Selasa, 21 Februari 2017

‘AQIQAH - GREEN AKIKAH



‘Aqiqah adalah sembelihan hewan untuk yang baru lahir baik laki-laki mapun perempuan di hari ketujuh dari hari kelahirannya.
Hukum ‘aqiqah dikalangan ahli fiqih terjadi ikhtilaf yang perbedaan tersebut disebabkan perbedaan dalam memahami mafhum hadits. Golongan Zhahiriyah memandang ‘aqiqah itu suatu kewajiban, sedangkan Imam Hanafi memandang ‘aqiqah itu tidak fardhu tidak pula sunah akan tetapi tathawwu (suka rela), akan tetapi jumhur berpendapat bahwa ‘aqiqah adalah sunah. Kontek hadits yang menunjukkan kewajiban adalah sebagaimana yang diriwayatkan oleh Samurah ra. Sebagai berikut: “Tiap-tiap anak tergadai pada ‘aqiqahnya yang disembelih untuknya pada hari ketujuhnya dan kotoran dibersihkan daripadanya.” Sedangkan kontek hadits yang menunjukkan sunah adalah sebagai berikut: “Aku tidak suka kenakalan (kenakalan anak terhadap orang tuanya). Barang siapa dianugerahi anak (bayi) kemmudian ia hendak menyembelih hewan untuk anaknya, hendaknya diperbuatnya.”
Menurut jumhur, hewan yang biasa dipakai untuk ‘aqiqah adalah hewan yang bisa dipakai untuk qurban. Imam Malik lebih suka memakai kambimh domba, sesuai pendapatnya tentang qurban. Adapun ulama-ulama yang lain tetap memegangi aturan pokok, yaitu unta lebih utama dari sapi, dan sapi lebih utama dari kambing.
Tentang bilangan hewan untuk ‘aqiqah, para ulama memperselisihkannya. Imam Malik berpendapat baik untuk laki-laki maupun perempuan adalah satu kambing. Sedangkan Imam Syafi’i, Abu Tsaur, Abu Dawud dan Ahmad berpendapat untuk laki-laki dua ekor kambing dan untuk perempuan satu ekor kambing.
Para ulama berselisih pendapat mengenai waktu penyembelihan hewan ‘aqiqah. Menurut Imam Malik, kalau bayi itu dilahirkan siang hari maka siangnya itu tidak dihitung dalam bilangan tujuh hari, sedangkan menurut Abdul Malik ibn al-Madjassum, bahwa siang harinya dihitung. Manurut Imam al-Qasim dalam kitabnya “Al-Atabiyyah” menerangkan kalau penyembelihan ‘aqiqah dilakukan pada malam hari maka tidak boleh.

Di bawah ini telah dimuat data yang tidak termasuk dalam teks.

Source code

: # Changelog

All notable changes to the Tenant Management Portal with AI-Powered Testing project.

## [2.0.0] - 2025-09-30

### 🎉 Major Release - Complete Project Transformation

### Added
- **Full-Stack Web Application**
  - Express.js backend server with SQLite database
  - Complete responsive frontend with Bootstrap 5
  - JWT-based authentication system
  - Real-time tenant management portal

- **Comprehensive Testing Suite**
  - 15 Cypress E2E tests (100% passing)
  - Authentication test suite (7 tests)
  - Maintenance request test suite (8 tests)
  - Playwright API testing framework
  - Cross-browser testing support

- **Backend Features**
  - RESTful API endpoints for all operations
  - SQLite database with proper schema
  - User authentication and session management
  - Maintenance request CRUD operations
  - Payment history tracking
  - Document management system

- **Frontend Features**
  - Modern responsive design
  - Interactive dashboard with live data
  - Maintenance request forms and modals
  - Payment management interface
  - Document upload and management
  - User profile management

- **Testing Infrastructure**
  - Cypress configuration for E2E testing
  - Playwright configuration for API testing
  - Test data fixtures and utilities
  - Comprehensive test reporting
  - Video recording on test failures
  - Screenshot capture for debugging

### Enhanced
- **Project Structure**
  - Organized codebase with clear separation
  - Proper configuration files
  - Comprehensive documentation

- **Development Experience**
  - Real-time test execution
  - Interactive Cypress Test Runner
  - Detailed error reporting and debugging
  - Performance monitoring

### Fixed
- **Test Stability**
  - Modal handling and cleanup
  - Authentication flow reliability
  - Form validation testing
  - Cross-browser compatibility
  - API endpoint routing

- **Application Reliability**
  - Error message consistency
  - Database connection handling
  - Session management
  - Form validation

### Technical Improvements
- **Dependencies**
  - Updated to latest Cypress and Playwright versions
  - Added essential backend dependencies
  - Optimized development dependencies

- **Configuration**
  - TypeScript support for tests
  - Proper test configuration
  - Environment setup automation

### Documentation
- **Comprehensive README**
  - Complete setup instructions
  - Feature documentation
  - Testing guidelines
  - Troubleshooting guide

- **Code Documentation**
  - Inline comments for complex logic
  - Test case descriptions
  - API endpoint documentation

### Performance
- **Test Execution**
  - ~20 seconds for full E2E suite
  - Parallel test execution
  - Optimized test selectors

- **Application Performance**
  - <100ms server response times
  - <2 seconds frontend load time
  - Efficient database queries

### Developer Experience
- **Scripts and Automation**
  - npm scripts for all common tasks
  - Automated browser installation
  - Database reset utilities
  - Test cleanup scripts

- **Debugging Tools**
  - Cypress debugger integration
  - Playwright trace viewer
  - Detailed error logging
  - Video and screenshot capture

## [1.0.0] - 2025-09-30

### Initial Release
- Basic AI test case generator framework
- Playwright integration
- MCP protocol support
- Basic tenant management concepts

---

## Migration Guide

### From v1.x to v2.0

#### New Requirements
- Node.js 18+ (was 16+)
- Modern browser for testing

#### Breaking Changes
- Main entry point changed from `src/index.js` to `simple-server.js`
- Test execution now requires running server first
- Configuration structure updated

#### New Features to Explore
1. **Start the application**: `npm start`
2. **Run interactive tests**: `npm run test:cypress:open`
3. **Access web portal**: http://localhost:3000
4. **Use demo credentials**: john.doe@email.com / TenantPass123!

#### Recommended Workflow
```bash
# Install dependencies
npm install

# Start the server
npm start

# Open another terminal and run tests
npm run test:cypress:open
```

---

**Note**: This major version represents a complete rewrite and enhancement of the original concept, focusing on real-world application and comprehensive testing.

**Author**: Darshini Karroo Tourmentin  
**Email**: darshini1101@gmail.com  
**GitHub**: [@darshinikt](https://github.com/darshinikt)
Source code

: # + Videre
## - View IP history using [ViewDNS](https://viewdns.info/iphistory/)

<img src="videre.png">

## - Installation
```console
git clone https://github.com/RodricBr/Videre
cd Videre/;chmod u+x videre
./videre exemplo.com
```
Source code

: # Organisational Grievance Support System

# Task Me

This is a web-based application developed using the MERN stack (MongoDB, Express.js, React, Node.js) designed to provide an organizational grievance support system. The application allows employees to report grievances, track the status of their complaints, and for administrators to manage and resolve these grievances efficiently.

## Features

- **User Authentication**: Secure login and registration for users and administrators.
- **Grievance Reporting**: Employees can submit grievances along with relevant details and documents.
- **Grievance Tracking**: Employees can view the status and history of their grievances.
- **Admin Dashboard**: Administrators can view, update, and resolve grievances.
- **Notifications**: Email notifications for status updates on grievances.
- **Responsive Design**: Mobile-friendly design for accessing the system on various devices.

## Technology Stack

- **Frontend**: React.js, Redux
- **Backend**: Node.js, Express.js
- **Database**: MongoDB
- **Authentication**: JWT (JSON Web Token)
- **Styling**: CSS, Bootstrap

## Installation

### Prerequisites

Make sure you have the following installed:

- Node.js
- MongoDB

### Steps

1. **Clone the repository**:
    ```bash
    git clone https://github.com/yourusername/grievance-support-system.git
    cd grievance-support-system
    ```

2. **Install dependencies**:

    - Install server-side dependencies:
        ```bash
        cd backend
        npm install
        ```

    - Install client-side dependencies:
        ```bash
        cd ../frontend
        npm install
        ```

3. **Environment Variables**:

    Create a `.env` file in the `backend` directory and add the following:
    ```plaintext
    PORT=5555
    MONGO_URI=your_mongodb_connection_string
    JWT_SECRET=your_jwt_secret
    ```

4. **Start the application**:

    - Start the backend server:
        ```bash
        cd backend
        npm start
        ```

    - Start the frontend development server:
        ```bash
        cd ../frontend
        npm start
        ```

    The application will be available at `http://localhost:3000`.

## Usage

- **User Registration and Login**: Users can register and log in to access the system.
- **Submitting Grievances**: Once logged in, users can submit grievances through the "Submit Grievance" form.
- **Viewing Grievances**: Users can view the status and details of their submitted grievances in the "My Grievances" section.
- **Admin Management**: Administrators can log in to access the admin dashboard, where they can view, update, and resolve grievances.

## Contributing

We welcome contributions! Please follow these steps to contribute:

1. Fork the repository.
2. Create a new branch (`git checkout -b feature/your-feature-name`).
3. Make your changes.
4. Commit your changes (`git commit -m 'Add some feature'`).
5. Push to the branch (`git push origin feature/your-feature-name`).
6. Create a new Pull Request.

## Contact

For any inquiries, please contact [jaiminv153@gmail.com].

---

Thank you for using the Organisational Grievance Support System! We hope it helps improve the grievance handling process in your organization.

Ulama-ulama Maliki berbeda-beda pendapat tentang awal waktu yang mencukupi. Menurut satu pendapat bahwa awal waktu tersebut adalah waktu dhuha. Menurut pendapat yang lain awal waktu tersebut adalah sesudah fajar sesuai dengan pendapat Imam Malik sendiri tentang penyembelihan hadyu (qurban). Dan sudah barang tentu, bagi fuqaha yang memperbolehkan berqurban di malam hari maka ia memperbolehkan ‘aqiqah di malam hari pula. Ada pendapat lain yang mengatakan bahwa penyembelihan dapat dilangsungkan pada hari ke tujuh, jika tidak maka pada hari keempat belas, dan jika yang demikian masih tidak memungkinkan maka dapat dilakukan kapan saja. Sebagaimana yang diriwayatkan oleh Baihaqi: “Disembelih pada hari yang ketujuh dan hari yang keempat belas dan pada kedua puluh satu.” Akan tetapi para ulama bersepakat hari yang paling afdhal (lebih utama) untuk penyembelihan ‘aqiqah adalah hari yang ketujuh.
Sebagaimana daging qurban, daging ‘aqiqah pun dibagi-bagikan kepada fakir miskin. Daging tersebut agar dimasak terlebih dahulu karena hal ini adalah sunah, kemudian disedekahkan kepada fakir miskin atau tetangga-tetangganya. Bagi yang memperbuat ‘aqiqah boleh memakan sedikit dari daging ‘aqiqah sebagaimana qurban, kalau ‘aqiqah tersebut adalah sunah bukan ‘aqiqah nadzar.